DESCRIPTION OF THE TASK: Repeat exactly, please, the opening lines of the data below, through and including the line where "Egaña Aranguren, Ph.D." sits.

Dataset entries
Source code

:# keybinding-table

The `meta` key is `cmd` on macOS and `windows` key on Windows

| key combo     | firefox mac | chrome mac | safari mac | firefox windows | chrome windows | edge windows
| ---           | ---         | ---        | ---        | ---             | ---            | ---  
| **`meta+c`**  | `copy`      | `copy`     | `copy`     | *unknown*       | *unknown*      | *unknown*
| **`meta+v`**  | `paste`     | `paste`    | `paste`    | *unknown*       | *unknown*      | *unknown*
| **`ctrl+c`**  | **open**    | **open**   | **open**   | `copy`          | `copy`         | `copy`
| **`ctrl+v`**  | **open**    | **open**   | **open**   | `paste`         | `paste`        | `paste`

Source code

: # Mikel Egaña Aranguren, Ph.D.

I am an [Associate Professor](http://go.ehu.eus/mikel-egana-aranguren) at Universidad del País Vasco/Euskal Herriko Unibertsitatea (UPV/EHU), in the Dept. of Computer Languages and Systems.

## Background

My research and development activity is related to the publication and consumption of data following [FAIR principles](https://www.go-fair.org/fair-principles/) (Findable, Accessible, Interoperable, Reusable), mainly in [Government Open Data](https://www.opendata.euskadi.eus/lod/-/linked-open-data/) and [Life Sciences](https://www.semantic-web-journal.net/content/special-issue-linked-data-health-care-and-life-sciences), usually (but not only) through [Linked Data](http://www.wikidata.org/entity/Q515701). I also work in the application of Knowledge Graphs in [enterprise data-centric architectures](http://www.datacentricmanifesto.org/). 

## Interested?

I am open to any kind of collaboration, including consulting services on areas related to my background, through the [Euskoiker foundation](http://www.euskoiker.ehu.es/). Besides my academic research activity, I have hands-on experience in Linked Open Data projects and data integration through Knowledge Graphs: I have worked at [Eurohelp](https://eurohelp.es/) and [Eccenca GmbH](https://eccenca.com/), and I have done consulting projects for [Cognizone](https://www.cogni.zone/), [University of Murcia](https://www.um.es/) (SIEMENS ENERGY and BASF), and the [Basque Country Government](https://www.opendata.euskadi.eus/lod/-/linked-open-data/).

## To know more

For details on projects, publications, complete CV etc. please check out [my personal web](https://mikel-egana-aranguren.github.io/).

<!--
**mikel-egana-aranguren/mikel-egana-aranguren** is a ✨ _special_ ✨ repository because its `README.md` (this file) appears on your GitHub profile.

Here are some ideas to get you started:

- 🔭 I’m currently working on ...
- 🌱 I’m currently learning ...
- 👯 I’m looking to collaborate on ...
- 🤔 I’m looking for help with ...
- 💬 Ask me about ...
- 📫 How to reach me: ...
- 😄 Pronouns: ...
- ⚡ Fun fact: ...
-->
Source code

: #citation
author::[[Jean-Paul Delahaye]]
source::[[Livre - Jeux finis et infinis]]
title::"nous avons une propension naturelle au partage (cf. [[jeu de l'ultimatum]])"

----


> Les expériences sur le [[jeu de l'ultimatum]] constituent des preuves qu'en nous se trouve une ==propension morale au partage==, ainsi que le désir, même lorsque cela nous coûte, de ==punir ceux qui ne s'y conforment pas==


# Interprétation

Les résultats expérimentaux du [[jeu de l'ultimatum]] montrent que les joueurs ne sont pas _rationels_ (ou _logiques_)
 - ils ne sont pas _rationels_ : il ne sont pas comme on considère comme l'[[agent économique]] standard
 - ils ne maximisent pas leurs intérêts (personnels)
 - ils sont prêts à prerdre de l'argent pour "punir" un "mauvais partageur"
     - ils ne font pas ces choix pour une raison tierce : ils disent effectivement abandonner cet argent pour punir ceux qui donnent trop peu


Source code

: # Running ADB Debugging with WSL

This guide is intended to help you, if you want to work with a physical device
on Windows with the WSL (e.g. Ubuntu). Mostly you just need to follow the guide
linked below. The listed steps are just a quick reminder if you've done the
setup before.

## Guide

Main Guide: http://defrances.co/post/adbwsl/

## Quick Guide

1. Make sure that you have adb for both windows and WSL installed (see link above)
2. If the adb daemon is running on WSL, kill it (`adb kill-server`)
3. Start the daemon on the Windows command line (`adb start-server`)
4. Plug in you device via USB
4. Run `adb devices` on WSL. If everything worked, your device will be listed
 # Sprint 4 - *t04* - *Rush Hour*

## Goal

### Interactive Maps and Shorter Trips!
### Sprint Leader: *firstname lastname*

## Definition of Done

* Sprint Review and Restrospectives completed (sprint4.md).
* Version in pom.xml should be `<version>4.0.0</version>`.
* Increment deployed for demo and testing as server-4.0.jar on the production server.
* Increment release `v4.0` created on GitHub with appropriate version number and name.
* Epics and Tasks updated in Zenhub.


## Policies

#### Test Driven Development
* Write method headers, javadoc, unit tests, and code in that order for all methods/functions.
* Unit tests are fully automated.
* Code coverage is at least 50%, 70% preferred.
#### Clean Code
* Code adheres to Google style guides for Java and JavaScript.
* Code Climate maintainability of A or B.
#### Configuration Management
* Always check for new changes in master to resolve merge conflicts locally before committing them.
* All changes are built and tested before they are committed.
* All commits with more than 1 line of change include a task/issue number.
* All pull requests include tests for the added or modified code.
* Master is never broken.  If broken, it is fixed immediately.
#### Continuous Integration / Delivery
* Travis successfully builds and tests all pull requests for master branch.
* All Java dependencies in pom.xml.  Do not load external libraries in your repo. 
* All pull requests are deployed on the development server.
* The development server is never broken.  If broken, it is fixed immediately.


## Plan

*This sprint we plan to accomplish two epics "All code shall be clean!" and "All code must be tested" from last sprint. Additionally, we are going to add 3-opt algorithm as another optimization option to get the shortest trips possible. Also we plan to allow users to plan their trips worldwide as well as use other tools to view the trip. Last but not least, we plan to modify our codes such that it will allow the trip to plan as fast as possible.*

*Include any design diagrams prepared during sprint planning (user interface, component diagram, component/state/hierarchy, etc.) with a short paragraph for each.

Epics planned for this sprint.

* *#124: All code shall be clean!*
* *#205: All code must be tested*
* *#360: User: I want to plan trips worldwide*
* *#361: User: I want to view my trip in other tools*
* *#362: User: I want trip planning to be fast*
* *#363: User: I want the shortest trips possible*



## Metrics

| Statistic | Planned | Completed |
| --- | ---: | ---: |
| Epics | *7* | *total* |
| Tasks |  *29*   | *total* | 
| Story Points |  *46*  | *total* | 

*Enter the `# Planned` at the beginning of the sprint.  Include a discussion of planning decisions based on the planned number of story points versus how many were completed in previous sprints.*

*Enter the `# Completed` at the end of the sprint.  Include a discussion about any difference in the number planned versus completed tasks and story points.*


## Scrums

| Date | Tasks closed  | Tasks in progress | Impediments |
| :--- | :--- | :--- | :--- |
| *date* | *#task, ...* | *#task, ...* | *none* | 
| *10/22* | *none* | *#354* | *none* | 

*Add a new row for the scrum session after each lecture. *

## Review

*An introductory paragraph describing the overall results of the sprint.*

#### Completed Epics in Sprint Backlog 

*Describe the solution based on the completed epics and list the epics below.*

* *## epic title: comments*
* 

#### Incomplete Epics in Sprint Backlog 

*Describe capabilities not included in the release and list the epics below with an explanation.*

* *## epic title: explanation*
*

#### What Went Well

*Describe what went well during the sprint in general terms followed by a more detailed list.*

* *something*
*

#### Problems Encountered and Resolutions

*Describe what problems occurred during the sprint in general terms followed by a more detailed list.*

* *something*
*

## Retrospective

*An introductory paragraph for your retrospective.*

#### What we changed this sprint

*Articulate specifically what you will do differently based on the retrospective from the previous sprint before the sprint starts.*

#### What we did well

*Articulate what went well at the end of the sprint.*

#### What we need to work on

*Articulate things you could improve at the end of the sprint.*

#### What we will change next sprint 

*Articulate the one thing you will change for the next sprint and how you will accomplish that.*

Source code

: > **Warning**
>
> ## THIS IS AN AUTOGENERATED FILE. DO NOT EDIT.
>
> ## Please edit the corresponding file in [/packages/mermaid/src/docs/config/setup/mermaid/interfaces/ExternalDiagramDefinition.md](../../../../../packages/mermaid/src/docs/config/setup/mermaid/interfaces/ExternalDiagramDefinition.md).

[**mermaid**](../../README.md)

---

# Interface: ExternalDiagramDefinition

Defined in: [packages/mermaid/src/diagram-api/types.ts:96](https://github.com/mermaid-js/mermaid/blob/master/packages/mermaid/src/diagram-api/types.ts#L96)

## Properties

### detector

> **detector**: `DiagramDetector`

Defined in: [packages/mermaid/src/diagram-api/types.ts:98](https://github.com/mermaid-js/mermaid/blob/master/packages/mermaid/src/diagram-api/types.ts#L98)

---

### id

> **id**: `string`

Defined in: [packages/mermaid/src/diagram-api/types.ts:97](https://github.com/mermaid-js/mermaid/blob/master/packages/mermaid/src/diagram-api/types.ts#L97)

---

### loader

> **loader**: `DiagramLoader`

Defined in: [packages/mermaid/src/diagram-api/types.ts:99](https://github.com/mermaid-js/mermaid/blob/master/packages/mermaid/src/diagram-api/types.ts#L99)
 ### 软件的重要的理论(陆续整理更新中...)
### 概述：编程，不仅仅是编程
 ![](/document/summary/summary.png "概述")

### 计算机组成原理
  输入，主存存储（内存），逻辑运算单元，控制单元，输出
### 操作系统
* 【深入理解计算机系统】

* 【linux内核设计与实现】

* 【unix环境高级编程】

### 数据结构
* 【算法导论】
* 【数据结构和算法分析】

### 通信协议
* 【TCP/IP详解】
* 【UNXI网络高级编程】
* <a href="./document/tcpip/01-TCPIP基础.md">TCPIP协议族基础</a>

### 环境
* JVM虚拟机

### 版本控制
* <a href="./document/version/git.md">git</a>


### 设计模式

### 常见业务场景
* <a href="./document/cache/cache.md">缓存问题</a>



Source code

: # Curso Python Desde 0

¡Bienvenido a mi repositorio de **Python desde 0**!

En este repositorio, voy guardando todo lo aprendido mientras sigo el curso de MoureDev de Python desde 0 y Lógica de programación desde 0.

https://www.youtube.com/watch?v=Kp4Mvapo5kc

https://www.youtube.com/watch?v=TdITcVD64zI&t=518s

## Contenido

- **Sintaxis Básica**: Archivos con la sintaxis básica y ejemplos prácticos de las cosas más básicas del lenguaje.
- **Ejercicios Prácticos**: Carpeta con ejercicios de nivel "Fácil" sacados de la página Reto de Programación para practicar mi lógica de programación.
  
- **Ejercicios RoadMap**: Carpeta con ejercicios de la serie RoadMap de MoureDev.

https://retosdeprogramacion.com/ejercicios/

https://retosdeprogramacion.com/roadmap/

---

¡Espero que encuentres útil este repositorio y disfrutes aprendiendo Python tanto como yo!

WRITTEN ANSWER:
Source code

:# keybinding-table

The `meta` key is `cmd` on macOS and `windows` key on Windows

| key combo     | firefox mac | chrome mac | safari mac | firefox windows | chrome windows | edge windows
| ---           | ---         | ---        | ---        | ---             | ---            | ---  
| **`meta+c`**  | `copy`      | `copy`     | `copy`     | *unknown*       | *unknown*      | *unknown*
| **`meta+v`**  | `paste`     | `paste`    | `paste`    | *unknown*       | *unknown*      | *unknown*
| **`ctrl+c`**  | **open**    | **open**   | **open**   | `copy`          | `copy`         | `copy`
| **`ctrl+v`**  | **open**    | **open**   | **open**   | `paste`         | `paste`        | `paste`

Source code

: # Mikel Egaña Aranguren, Ph.D.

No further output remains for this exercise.